How “Hermite” are the eigenfunctions for varying values of $\sigma^2 / w^2$?

Let us perform a numerical experiment: we shall compute the true kernel eigenfunctions ${\phi_k}$, compute the Hermite polynomials ${h_k}$, and for each $k$, find the cosine similarity \(\frac{\langle \phi_k, h_k \rangle}{\| h_k \|}\) where the inner product \(\langle f, g \rangle = \mathbb{E}_x[f(x) g(x)]\) is the $L^2$ inner product w.r.t. the measure.
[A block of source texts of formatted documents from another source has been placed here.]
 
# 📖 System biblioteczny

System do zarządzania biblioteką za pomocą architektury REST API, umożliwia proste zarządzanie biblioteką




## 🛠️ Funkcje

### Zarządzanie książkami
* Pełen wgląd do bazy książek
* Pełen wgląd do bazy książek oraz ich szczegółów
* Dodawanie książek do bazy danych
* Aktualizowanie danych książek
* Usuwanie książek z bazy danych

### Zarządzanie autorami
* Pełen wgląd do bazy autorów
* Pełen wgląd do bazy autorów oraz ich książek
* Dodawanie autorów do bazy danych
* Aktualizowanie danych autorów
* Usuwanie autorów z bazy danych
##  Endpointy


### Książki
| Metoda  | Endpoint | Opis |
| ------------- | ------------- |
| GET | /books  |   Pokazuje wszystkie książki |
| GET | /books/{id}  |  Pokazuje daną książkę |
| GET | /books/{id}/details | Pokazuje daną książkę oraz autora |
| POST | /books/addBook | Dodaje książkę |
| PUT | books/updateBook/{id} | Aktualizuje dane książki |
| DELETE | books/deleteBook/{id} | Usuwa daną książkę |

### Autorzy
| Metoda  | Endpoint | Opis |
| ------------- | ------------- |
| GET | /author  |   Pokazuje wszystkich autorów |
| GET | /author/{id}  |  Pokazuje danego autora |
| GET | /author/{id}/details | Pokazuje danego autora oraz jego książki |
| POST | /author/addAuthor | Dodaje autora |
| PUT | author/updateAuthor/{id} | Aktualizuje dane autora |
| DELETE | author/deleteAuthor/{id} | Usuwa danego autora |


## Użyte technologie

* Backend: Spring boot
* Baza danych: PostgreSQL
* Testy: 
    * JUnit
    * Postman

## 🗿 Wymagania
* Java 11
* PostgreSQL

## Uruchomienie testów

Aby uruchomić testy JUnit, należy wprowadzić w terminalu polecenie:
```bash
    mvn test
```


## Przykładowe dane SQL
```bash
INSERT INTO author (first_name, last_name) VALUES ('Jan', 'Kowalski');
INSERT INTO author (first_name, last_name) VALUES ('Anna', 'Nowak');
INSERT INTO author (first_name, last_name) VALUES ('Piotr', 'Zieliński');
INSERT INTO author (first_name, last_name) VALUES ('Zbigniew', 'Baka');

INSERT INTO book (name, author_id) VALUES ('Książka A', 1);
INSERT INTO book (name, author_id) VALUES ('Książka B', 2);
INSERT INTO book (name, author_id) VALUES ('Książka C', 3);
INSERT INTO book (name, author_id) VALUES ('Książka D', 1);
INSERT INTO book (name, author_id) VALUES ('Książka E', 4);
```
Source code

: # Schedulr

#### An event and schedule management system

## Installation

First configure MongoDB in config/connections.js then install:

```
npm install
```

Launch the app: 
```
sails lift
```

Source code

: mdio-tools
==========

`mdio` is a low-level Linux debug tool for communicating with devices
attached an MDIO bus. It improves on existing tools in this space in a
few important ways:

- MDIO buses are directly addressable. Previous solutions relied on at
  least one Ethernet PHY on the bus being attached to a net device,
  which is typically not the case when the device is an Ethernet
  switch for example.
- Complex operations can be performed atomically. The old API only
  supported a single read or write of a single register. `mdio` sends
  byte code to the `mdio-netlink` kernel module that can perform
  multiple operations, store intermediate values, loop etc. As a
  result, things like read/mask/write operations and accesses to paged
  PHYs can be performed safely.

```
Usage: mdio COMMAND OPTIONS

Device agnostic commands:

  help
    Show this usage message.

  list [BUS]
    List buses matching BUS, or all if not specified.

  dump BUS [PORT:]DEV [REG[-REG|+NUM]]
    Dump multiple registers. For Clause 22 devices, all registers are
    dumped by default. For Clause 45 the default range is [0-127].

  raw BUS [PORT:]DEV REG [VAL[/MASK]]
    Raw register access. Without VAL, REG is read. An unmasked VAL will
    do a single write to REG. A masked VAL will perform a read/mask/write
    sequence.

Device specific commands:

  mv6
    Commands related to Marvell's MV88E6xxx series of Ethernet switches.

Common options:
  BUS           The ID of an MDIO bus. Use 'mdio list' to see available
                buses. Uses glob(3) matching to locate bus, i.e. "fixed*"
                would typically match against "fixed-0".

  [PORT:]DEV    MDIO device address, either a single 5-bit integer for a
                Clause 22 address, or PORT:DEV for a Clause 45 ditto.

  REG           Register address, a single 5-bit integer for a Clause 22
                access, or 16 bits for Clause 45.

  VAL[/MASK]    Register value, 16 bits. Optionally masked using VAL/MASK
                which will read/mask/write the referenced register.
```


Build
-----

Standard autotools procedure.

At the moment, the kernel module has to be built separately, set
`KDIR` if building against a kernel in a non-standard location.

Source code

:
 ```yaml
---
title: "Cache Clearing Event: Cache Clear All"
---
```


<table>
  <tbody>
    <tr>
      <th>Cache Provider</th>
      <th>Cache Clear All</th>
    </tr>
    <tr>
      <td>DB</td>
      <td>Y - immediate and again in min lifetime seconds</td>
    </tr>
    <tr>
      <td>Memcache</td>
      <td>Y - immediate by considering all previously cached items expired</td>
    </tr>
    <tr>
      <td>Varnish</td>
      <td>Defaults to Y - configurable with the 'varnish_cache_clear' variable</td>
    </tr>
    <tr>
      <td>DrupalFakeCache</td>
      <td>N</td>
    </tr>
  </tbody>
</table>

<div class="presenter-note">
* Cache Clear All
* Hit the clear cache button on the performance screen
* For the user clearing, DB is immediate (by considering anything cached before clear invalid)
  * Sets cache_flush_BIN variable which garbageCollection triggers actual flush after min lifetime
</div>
The results are plotted below:

A few observations:

  • at larger $k$, we require smaller $\gamma \equiv \frac{\sigma^2}{w^2}$ to approach Hermiteness, and
  • $\gamma < 0.1$ is generally small enough, at least up to $k = 3$ or $4$.


Implications and next steps


The main takeaway here is that so long as $\sigma^2$ is sufficiently smaller than $w^2$ — and we don’t care exactly how small — the kernel’s “eigenfeatures” are simply the “Hermite features” of the data. In this regime, the kernel eigenvalues are simply powers of $\frac{\sigma^2}{w^2}$. Nice!

What’s next? It’s likely that a more general class of kernels (including in higher dimension) can be solved using these techniques, and if that’s the case, it’s worth compiling these exactly solvable cases and extracting what intuition we can. Even with this 1D Gaussian case, though, there are probably ways to take this result and apply its intuition to kernel learning problems on (potentailly realistic) high-dimensional data.